* _ASSIGNMENT_
The data must be copied over exactly and in full.

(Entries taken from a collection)
--------
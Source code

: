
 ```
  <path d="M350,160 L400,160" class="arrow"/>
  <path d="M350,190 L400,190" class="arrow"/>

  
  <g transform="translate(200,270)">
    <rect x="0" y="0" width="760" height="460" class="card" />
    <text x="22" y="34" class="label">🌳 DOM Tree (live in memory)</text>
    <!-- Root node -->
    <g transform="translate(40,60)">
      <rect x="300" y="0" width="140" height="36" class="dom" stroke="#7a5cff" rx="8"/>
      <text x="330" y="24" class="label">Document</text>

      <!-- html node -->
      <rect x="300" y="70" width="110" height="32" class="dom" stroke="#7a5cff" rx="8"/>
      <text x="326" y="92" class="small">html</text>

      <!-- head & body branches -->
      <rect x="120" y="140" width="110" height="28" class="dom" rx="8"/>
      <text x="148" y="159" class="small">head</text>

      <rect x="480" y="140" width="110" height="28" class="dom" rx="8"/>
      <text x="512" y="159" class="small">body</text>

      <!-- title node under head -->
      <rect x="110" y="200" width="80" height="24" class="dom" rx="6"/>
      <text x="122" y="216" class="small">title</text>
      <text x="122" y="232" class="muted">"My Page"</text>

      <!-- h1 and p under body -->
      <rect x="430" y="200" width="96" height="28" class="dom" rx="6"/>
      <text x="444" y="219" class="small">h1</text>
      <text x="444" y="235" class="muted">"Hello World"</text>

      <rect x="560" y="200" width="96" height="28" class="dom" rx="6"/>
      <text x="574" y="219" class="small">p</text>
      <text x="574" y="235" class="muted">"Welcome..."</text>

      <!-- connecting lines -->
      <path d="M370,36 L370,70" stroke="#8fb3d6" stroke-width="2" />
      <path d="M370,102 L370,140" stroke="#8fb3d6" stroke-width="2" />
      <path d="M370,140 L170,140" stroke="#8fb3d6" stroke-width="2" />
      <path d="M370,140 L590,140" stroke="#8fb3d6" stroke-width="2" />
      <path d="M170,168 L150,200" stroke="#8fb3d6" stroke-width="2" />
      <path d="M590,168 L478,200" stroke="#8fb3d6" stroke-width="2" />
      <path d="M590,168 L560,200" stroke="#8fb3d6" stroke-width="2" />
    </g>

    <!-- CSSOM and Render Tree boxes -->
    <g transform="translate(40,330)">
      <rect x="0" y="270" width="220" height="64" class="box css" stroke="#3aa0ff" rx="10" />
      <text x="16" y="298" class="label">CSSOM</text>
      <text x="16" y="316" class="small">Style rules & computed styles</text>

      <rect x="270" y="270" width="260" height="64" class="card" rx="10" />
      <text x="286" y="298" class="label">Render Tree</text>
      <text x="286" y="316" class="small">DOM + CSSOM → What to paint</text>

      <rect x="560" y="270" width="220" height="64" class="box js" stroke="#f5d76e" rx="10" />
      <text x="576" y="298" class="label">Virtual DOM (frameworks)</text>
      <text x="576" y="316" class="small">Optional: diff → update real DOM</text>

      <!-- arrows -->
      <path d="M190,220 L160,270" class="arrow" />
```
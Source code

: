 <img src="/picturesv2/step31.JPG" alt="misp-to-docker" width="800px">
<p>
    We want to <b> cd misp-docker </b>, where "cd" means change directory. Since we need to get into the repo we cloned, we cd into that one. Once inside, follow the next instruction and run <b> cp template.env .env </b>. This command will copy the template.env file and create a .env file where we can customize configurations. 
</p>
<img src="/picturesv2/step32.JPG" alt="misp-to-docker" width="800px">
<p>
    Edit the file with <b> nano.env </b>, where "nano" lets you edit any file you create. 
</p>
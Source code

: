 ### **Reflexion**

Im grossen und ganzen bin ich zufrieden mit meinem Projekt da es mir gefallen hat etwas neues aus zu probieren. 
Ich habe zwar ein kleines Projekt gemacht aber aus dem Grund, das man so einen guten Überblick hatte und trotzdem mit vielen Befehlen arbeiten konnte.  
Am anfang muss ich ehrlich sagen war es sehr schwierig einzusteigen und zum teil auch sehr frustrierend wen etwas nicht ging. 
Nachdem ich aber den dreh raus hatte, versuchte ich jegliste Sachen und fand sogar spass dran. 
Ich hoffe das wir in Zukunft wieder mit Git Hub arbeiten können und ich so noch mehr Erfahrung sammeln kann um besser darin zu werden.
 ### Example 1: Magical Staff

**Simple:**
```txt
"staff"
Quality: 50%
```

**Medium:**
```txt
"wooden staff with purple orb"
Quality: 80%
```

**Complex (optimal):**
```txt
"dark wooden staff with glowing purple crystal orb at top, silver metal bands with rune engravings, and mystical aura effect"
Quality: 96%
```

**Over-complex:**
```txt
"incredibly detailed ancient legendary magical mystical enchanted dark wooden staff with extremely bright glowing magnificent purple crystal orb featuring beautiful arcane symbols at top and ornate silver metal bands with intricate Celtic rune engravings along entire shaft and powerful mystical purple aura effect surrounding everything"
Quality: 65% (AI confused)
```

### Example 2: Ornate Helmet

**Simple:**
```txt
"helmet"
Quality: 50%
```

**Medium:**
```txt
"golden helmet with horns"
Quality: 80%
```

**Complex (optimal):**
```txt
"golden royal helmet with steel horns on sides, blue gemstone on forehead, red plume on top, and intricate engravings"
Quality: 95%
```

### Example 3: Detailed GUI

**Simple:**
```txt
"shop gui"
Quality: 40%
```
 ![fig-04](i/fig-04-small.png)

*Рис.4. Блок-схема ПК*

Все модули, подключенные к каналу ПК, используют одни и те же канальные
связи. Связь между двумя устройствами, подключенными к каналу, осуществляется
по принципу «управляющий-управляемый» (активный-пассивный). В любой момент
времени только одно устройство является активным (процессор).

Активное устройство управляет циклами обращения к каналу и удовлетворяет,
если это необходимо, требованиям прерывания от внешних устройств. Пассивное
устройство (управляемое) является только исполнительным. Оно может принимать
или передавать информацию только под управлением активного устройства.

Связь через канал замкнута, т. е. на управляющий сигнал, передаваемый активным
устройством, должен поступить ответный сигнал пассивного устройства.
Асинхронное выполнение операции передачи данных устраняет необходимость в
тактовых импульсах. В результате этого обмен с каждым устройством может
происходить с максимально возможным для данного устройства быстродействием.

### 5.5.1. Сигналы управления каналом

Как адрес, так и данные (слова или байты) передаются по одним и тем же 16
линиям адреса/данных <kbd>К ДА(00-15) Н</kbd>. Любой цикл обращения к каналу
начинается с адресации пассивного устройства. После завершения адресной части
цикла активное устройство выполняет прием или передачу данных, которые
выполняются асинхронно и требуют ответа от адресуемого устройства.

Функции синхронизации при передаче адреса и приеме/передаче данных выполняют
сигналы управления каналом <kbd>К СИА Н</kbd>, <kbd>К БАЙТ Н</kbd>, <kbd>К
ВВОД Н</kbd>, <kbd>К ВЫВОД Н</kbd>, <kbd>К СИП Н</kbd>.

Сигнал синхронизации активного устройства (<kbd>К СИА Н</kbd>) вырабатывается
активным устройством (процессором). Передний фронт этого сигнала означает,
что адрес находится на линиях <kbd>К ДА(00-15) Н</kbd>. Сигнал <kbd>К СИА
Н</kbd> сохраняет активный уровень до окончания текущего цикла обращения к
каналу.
--------
* _YOUR RESPONSE_
Source code

:
 ```
  <path d="M350,160 L400,160" class="arrow"/>
  <path d="M350,190 L400,190" class="arrow"/>

  
  <g transform="translate(200,270)">
    <rect x="0" y="0" width="760" height="460" class="card" />
    <text x="22" y="34" class="label">🌳 DOM Tree (live in memory)</text>
    <!-- Root node -->
    <g transform="translate(40,60)">
      <rect x="300" y="0" width="140" height="36" class="dom" stroke="#7a5cff" rx="8"/>
      <text x="330" y="24" class="label">Document</text>

      <!-- html node -->
      <rect x="300" y="70" width="110" height="32" class="dom" stroke="#7a5cff" rx="8"/>
      <text x="326" y="92" class="small">html</text>

      <!-- head & body branches -->
      <rect x="120" y="140" width="110" height="28" class="dom" rx="8"/>
      <text x="148" y="159" class="small">head</text>

      <rect x="480" y="140" width="110" height="28" class="dom" rx="8"/>
      <text x="512" y="159" class="small">body</text>

      <!-- title node under head -->
      <rect x="110" y="200" width="80" height="24" class="dom" rx="6"/>
      <text x="122" y="216" class="small">title</text>
      <text x="122" y="232" class="muted">"My Page"</text>

      <!-- h1 and p under body -->
      <rect x="430" y="200" width="96" height="28" class="dom" rx="6"/>
      <text x="444" y="219" class="small">h1</text>
      <text x="444" y="235" class="muted">"Hello World"</text>

      <rect x="560" y="200" width="96" height="28" class="dom" rx="6"/>
      <text x="574" y="219" class="small">p</text>
      <text x="574" y="235" class="muted">"Welcome..."</text>

      <!-- connecting lines -->
      <path d="M370,36 L370,70" stroke="#8fb3d6" stroke-width="2" />
      <path d="M370,102 L370,140" stroke="#8fb3d6" stroke-width="2" />
      <path d="M370,140 L170,140" stroke="#8fb3d6" stroke-width="2" />
      <path d="M370,140 L590,140" stroke="#8fb3d6" stroke-width="2" />
      <path d="M170,168 L150,200" stroke="#8fb3d6" stroke-width="2" />
      <path d="M590,168 L478,200" stroke="#8fb3d6" stroke-width="2" />
      <path d="M590,168 L560,200" stroke="#8fb3d6" stroke-width="2" />
    </g>

    <!-- CSSOM and Render Tree boxes -->
    <g transform="translate(40,330)">
      <rect x="0" y="270" width="220" height="64" class="box css" stroke="#3aa0ff" rx="10" />
      <text x="16" y="298" class="label">CSSOM</text>
      <text x="16" y="316" class="small">Style rules & computed styles</text>

      <rect x="270" y="270" width="260" height="64" class="card" rx="10" />
      <text x="286" y="298" class="label">Render Tree</text>
      <text x="286" y="316" class="small">DOM + CSSOM → What to paint</text>

      <rect x="560" y="270" width="220" height="64" class="box js" stroke="#f5d76e" rx="10" />
      <text x="576" y="298" class="label">Virtual DOM (frameworks)</text>
      <text x="576" y="316" class="small">Optional: diff → update real DOM</text>

      <!-- arrows -->
      <path d="M190,220 L160,270" class="arrow" />
```
Source code

: <img src="/picturesv2/step31.JPG" alt="misp-to-docker" width="800px">
<p>
    We want to <b> cd misp-docker </b>, where "cd" means change directory. Since we need to get into the repo we cloned, we cd into that one. Once inside, follow the next instruction and run <b> cp template.env .env </b>. This command will copy the template.env file and create a .env file where we can customize configurations. 
</p>
<img src="/picturesv2/step32.JPG" alt="misp-to-docker" width="800px">
<p>
    Edit the file with <b> nano.env </b>, where "nano" lets you edit any file you create. 
</p>
Source code

: ### **Reflexion**

Im grossen und ganzen bin ich zufrieden mit meinem Projekt da es mir gefallen hat etwas neues aus zu probieren. 
Ich habe zwar ein kleines Projekt gemacht aber aus dem Grund, das man so einen guten Überblick hatte und trotzdem mit vielen Befehlen arbeiten konnte.  
Am anfang muss ich ehrlich sagen war es sehr schwierig einzusteigen und zum teil auch sehr frustrierend wen etwas nicht ging. 
Nachdem ich aber den dreh raus hatte, versuchte ich jegliste Sachen und fand sogar spass dran. 
Ich hoffe das wir in Zukunft wieder mit Git Hub arbeiten können und ich so noch mehr Erfahrung sammeln kann um besser darin zu werden.
 ### Example 1: Magical Staff

**Simple:**
```txt
"staff"
Quality: 50%
```

**Medium:**
```txt
"wooden staff with purple orb"
Quality: 80%
```

**Complex (optimal):**
```txt
"dark wooden staff with glowing purple crystal orb at top, silver metal bands with rune engravings, and mystical aura effect"
Quality: 96%
```

**Over-complex:**
```txt
"incredibly detailed ancient legendary magical mystical enchanted dark wooden staff with extremely bright glowing magnificent purple crystal orb featuring beautiful arcane symbols at top and ornate silver metal bands with intricate Celtic rune engravings along entire shaft and powerful mystical purple aura effect surrounding everything"
Quality: 65% (AI confused)
```

### Example 2: Ornate Helmet

**Simple:**
```txt
"helmet"
Quality: 50%
```

**Medium:**
```txt
"golden helmet with horns"
Quality: 80%
```

**Complex (optimal):**
```txt
"golden royal helmet with steel horns on sides, blue gemstone on forehead, red plume on top, and intricate engravings"
Quality: 95%
```

### Example 3: Detailed GUI

**Simple:**
```txt
"shop gui"
Quality: 40%
```
 ![fig-04](i/fig-04-small.png)

*Рис.4. Блок-схема ПК*

Все модули, подключенные к каналу ПК, используют одни и те же канальные
связи. Связь между двумя устройствами, подключенными к каналу, осуществляется
по принципу «управляющий-управляемый» (активный-пассивный). В любой момент
времени только одно устройство является активным (процессор).

Активное устройство управляет циклами обращения к каналу и удовлетворяет,
если это необходимо, требованиям прерывания от внешних устройств. Пассивное
устройство (управляемое) является только исполнительным. Оно может принимать
или передавать информацию только под управлением активного устройства.

Связь через канал замкнута, т. е. на управляющий сигнал, передаваемый активным
устройством, должен поступить ответный сигнал пассивного устройства.
Асинхронное выполнение операции передачи данных устраняет необходимость в
тактовых импульсах. В результате этого обмен с каждым устройством может
происходить с максимально возможным для данного устройства быстродействием.

### 5.5.1. Сигналы управления каналом

Как адрес, так и данные (слова или байты) передаются по одним и тем же 16
линиям адреса/данных <kbd>К ДА(00-15) Н</kbd>. Любой цикл обращения к каналу
начинается с адресации пассивного устройства. После завершения адресной части
цикла активное устройство выполняет прием или передачу данных, которые
выполняются асинхронно и требуют ответа от адресуемого устройства.

Функции синхронизации при передаче адреса и приеме/передаче данных выполняют
сигналы управления каналом <kbd>К СИА Н</kbd>, <kbd>К БАЙТ Н</kbd>, <kbd>К
ВВОД Н</kbd>, <kbd>К ВЫВОД Н</kbd>, <kbd>К СИП Н</kbd>.

Сигнал синхронизации активного устройства (<kbd>К СИА Н</kbd>) вырабатывается
активным устройством (процессором). Передний фронт этого сигнала означает,
что адрес находится на линиях <kbd>К ДА(00-15) Н</kbd>. Сигнал <kbd>К СИА
Н</kbd> сохраняет активный уровень до окончания текущего цикла обращения к
каналу.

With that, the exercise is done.